*** Material for the task Section Begins ***

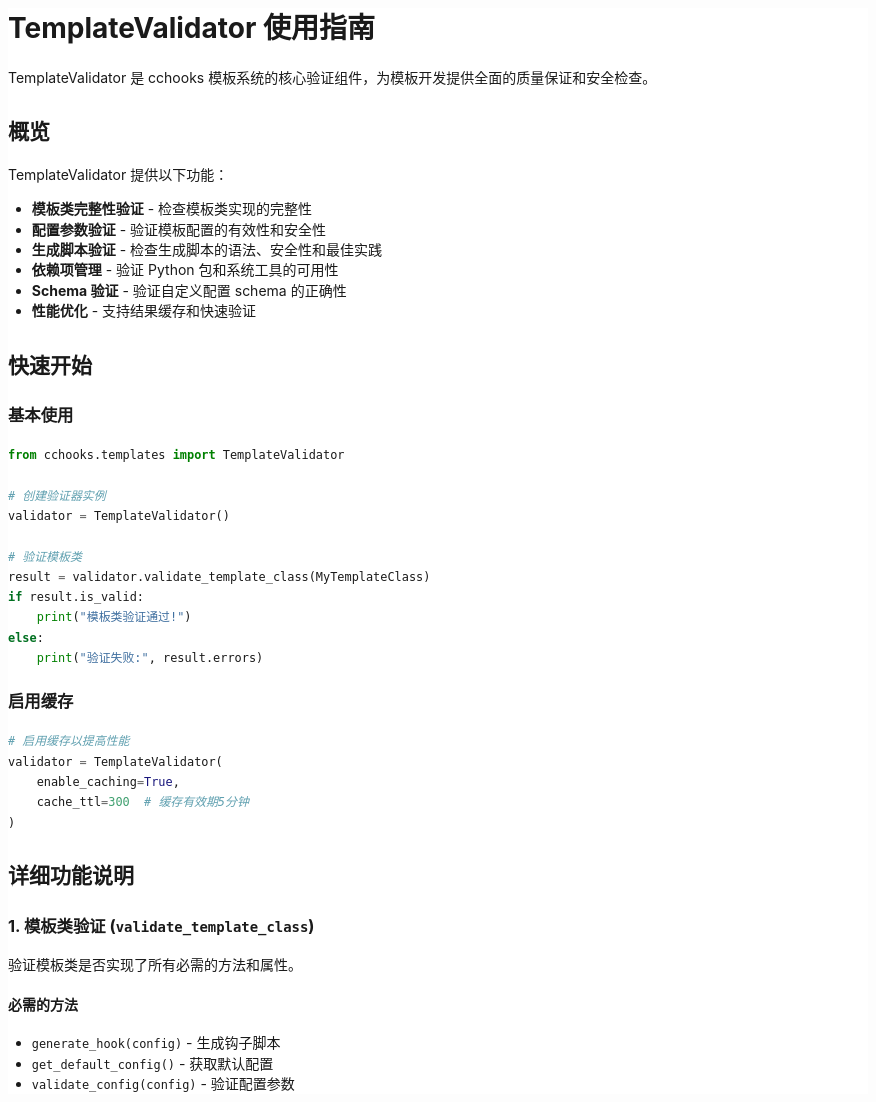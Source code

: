 # TemplateValidator 使用指南

TemplateValidator 是 cchooks 模板系统的核心验证组件，为模板开发提供全面的质量保证和安全检查。

## 概览

TemplateValidator 提供以下功能：

- **模板类完整性验证** - 检查模板类实现的完整性
- **配置参数验证** - 验证模板配置的有效性和安全性
- **生成脚本验证** - 检查生成脚本的语法、安全性和最佳实践
- **依赖项管理** - 验证 Python 包和系统工具的可用性
- **Schema 验证** - 验证自定义配置 schema 的正确性
- **性能优化** - 支持结果缓存和快速验证

## 快速开始

### 基本使用

```python
from cchooks.templates import TemplateValidator

# 创建验证器实例
validator = TemplateValidator()

# 验证模板类
result = validator.validate_template_class(MyTemplateClass)
if result.is_valid:
    print("模板类验证通过!")
else:
    print("验证失败:", result.errors)
```

### 启用缓存

```python
# 启用缓存以提高性能
validator = TemplateValidator(
    enable_caching=True,
    cache_ttl=300  # 缓存有效期5分钟
)
```

## 详细功能说明

### 1. 模板类验证 (`validate_template_class`)

验证模板类是否实现了所有必需的方法和属性。

#### 必需的方法
- `generate_hook(config)` - 生成钩子脚本
- `get_default_config()` - 获取默认配置
- `validate_config(config)` - 验证配置参数
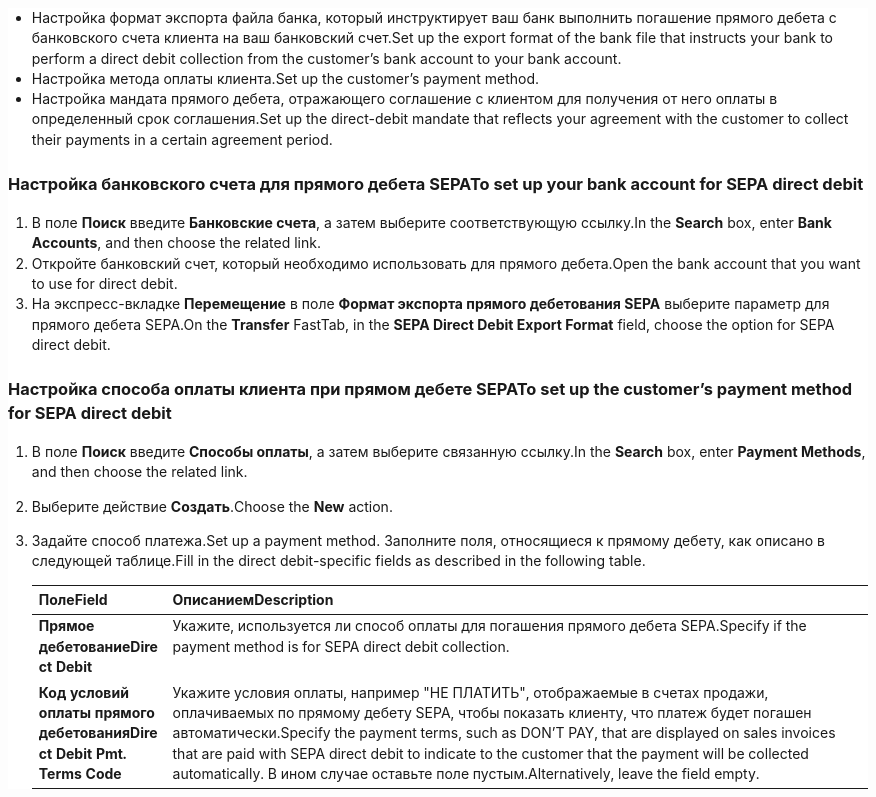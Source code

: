 * <span data-ttu-id="6bfa9-109">Настройка формат экспорта файла банка, который инструктирует ваш банк выполнить погашение прямого дебета с банковского счета клиента на ваш банковский счет.</span><span class="sxs-lookup"><span data-stu-id="6bfa9-109">Set up the export format of the bank file that instructs your bank to perform a direct debit collection from the customer’s bank account to your bank account.</span></span>  
* <span data-ttu-id="6bfa9-110">Настройка метода оплаты клиента.</span><span class="sxs-lookup"><span data-stu-id="6bfa9-110">Set up the customer’s payment method.</span></span>  
* <span data-ttu-id="6bfa9-111">Настройка мандата прямого дебета, отражающего соглашение с клиентом для получения от него оплаты в определенный срок соглашения.</span><span class="sxs-lookup"><span data-stu-id="6bfa9-111">Set up the direct-debit mandate that reflects your agreement with the customer to collect their payments in a certain agreement period.</span></span>  

### <a name="to-set-up-your-bank-account-for-sepa-direct-debit"></a><span data-ttu-id="6bfa9-112">Настройка банковского счета для прямого дебета SEPA</span><span class="sxs-lookup"><span data-stu-id="6bfa9-112">To set up your bank account for SEPA direct debit</span></span>  
1. <span data-ttu-id="6bfa9-113">В поле **Поиск** введите **Банковские счета**, а затем выберите соответствующую ссылку.</span><span class="sxs-lookup"><span data-stu-id="6bfa9-113">In the **Search** box, enter **Bank Accounts**, and then choose the related link.</span></span>  
2. <span data-ttu-id="6bfa9-114">Откройте банковский счет, который необходимо использовать для прямого дебета.</span><span class="sxs-lookup"><span data-stu-id="6bfa9-114">Open the bank account that you want to use for direct debit.</span></span>  
3. <span data-ttu-id="6bfa9-115">На экспресс-вкладке **Перемещение** в поле **Формат экспорта прямого дебетования SEPA** выберите параметр для прямого дебета SEPA.</span><span class="sxs-lookup"><span data-stu-id="6bfa9-115">On the **Transfer** FastTab, in the **SEPA Direct Debit Export Format** field, choose the option for SEPA direct debit.</span></span>  

### <a name="to-set-up-the-customers-payment-method-for-sepa-direct-debit"></a><span data-ttu-id="6bfa9-116">Настройка способа оплаты клиента при прямом дебете SEPA</span><span class="sxs-lookup"><span data-stu-id="6bfa9-116">To set up the customer’s payment method for SEPA direct debit</span></span>  
1. <span data-ttu-id="6bfa9-117">В поле **Поиск** введите **Способы оплаты**, а затем выберите связанную ссылку.</span><span class="sxs-lookup"><span data-stu-id="6bfa9-117">In the **Search** box, enter **Payment Methods**, and then choose the related link.</span></span>  
2. <span data-ttu-id="6bfa9-118">Выберите действие **Создать**.</span><span class="sxs-lookup"><span data-stu-id="6bfa9-118">Choose the **New** action.</span></span>  
3. <span data-ttu-id="6bfa9-119">Задайте способ платежа.</span><span class="sxs-lookup"><span data-stu-id="6bfa9-119">Set up a payment method.</span></span> <span data-ttu-id="6bfa9-120">Заполните поля, относящиеся к прямому дебету, как описано в следующей таблице.</span><span class="sxs-lookup"><span data-stu-id="6bfa9-120">Fill in the direct debit\-specific fields as described in the following table.</span></span>  

    |<span data-ttu-id="6bfa9-121">Поле</span><span class="sxs-lookup"><span data-stu-id="6bfa9-121">Field</span></span>|<span data-ttu-id="6bfa9-122">Описанием</span><span class="sxs-lookup"><span data-stu-id="6bfa9-122">Description</span></span>|  
    |---------------------------------|---------------------------------------|  
    |<span data-ttu-id="6bfa9-123">**Прямое дебетование**</span><span class="sxs-lookup"><span data-stu-id="6bfa9-123">**Direct Debit**</span></span>|<span data-ttu-id="6bfa9-124">Укажите, используется ли способ оплаты для погашения прямого дебета SEPA.</span><span class="sxs-lookup"><span data-stu-id="6bfa9-124">Specify if the payment method is for SEPA direct debit collection.</span></span>|  
    |<span data-ttu-id="6bfa9-125">**Код условий оплаты прямого дебетования**</span><span class="sxs-lookup"><span data-stu-id="6bfa9-125">**Direct Debit Pmt. Terms Code**</span></span>|<span data-ttu-id="6bfa9-126">Укажите условия оплаты, например "НЕ ПЛАТИТЬ", отображаемые в счетах продажи, оплачиваемых по прямому дебету SEPA, чтобы показать клиенту, что платеж будет погашен автоматически.</span><span class="sxs-lookup"><span data-stu-id="6bfa9-126">Specify the payment terms, such as DON’T PAY, that are displayed on sales invoices that are paid with SEPA direct debit to indicate to the customer that the payment will be collected automatically.</span></span> <span data-ttu-id="6bfa9-127">В ином случае оставьте поле пустым.</span><span class="sxs-lookup"><span data-stu-id="6bfa9-127">Alternatively, leave the field empty.</span></span>|  

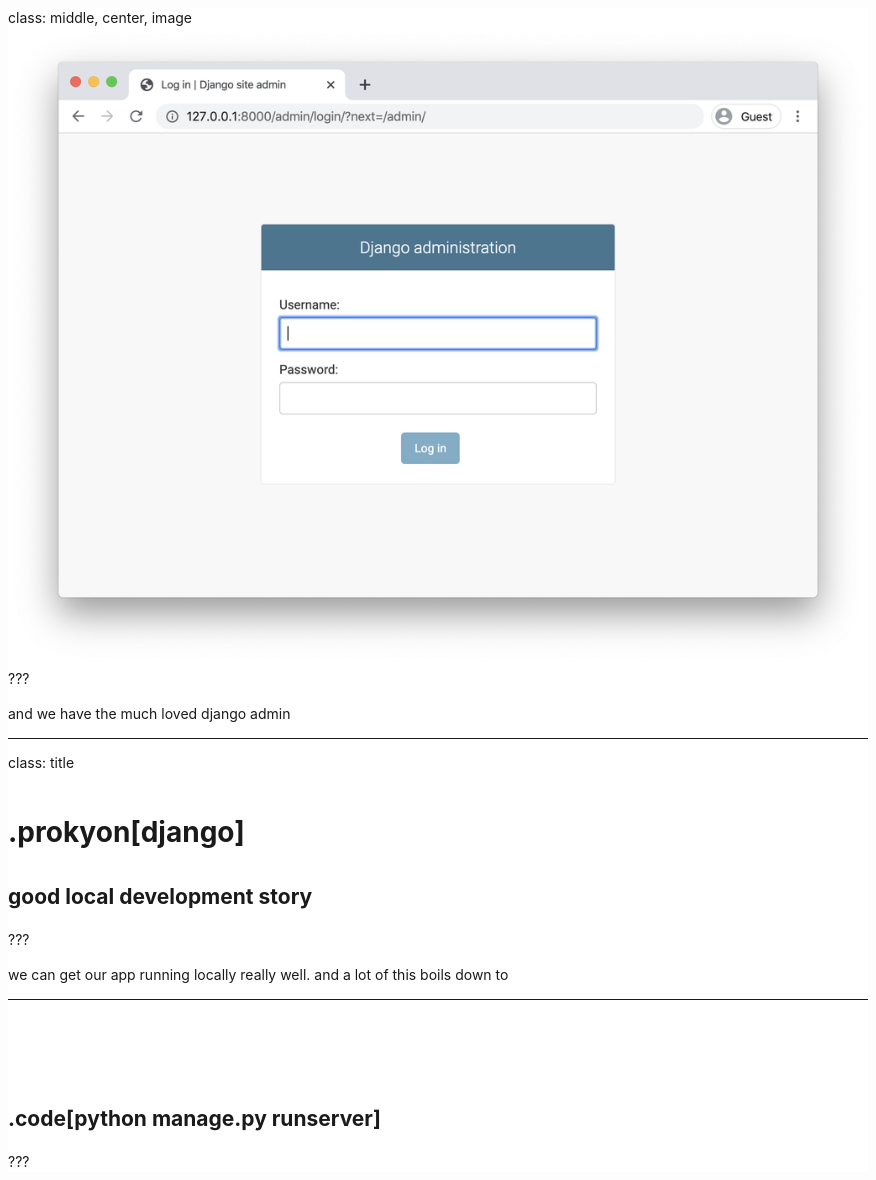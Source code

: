 class: middle, center, image
![Image](images/1-django-runserver-admin.png)
???

and we have the much loved django admin

---
class: title
# .prokyon[django]
## good local development story
???

we can get our app running locally really well.
and a lot of this boils down to

---
<br><br><br>
## .code[python manage.py runserver]
???
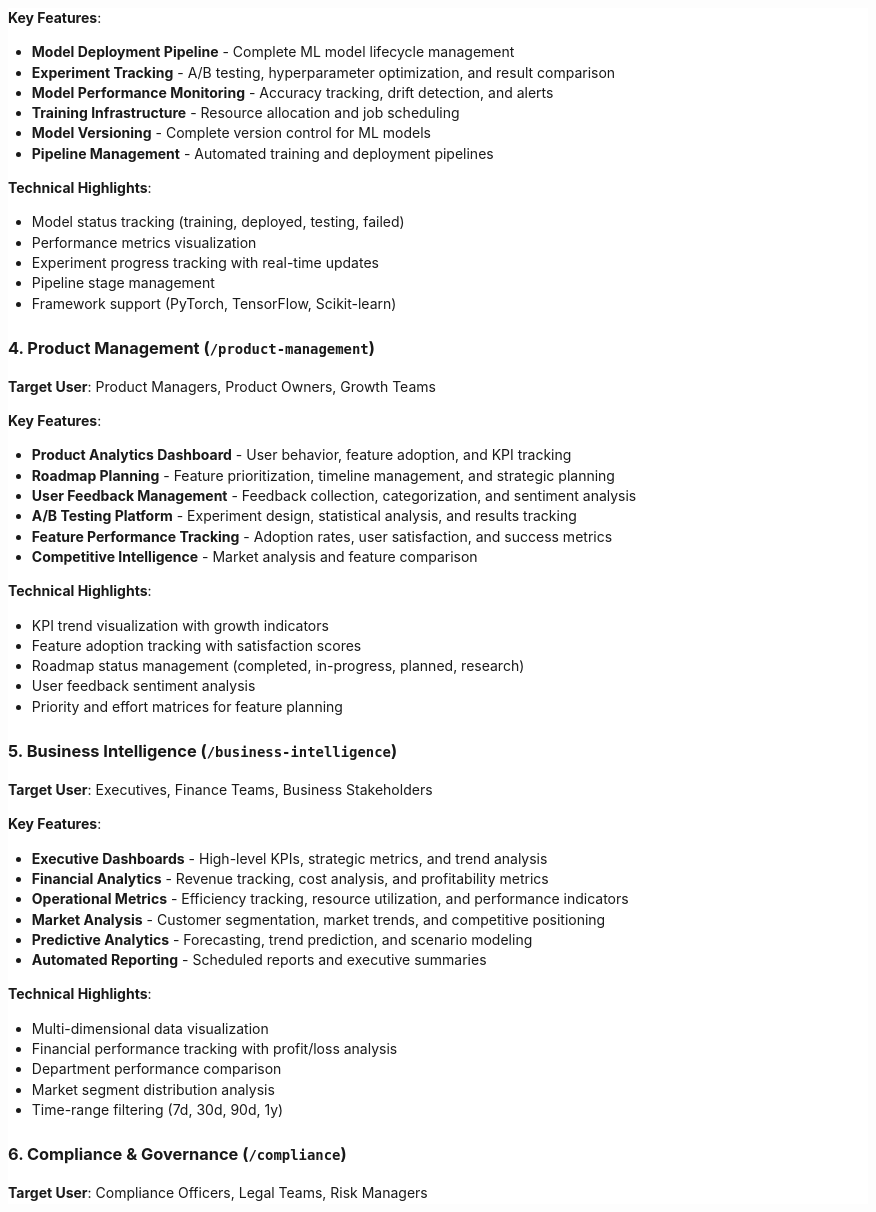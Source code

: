 **Key Features**:
- **Model Deployment Pipeline** - Complete ML model lifecycle management
- **Experiment Tracking** - A/B testing, hyperparameter optimization, and result comparison
- **Model Performance Monitoring** - Accuracy tracking, drift detection, and alerts
- **Training Infrastructure** - Resource allocation and job scheduling
- **Model Versioning** - Complete version control for ML models
- **Pipeline Management** - Automated training and deployment pipelines

**Technical Highlights**:
- Model status tracking (training, deployed, testing, failed)
- Performance metrics visualization
- Experiment progress tracking with real-time updates
- Pipeline stage management
- Framework support (PyTorch, TensorFlow, Scikit-learn)

### 4. **Product Management** (`/product-management`)
**Target User**: Product Managers, Product Owners, Growth Teams

**Key Features**:
- **Product Analytics Dashboard** - User behavior, feature adoption, and KPI tracking
- **Roadmap Planning** - Feature prioritization, timeline management, and strategic planning
- **User Feedback Management** - Feedback collection, categorization, and sentiment analysis
- **A/B Testing Platform** - Experiment design, statistical analysis, and results tracking
- **Feature Performance Tracking** - Adoption rates, user satisfaction, and success metrics
- **Competitive Intelligence** - Market analysis and feature comparison

**Technical Highlights**:
- KPI trend visualization with growth indicators
- Feature adoption tracking with satisfaction scores
- Roadmap status management (completed, in-progress, planned, research)
- User feedback sentiment analysis
- Priority and effort matrices for feature planning

### 5. **Business Intelligence** (`/business-intelligence`)
**Target User**: Executives, Finance Teams, Business Stakeholders

**Key Features**:
- **Executive Dashboards** - High-level KPIs, strategic metrics, and trend analysis
- **Financial Analytics** - Revenue tracking, cost analysis, and profitability metrics
- **Operational Metrics** - Efficiency tracking, resource utilization, and performance indicators
- **Market Analysis** - Customer segmentation, market trends, and competitive positioning
- **Predictive Analytics** - Forecasting, trend prediction, and scenario modeling
- **Automated Reporting** - Scheduled reports and executive summaries

**Technical Highlights**:
- Multi-dimensional data visualization
- Financial performance tracking with profit/loss analysis
- Department performance comparison
- Market segment distribution analysis
- Time-range filtering (7d, 30d, 90d, 1y)

### 6. **Compliance & Governance** (`/compliance`)
**Target User**: Compliance Officers, Legal Teams, Risk Managers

*** Material for the task Section Ends ***

Try it:
Taking the material above, count every line in which the word "comparison" appears; answer with the number alone.

Answer box:
3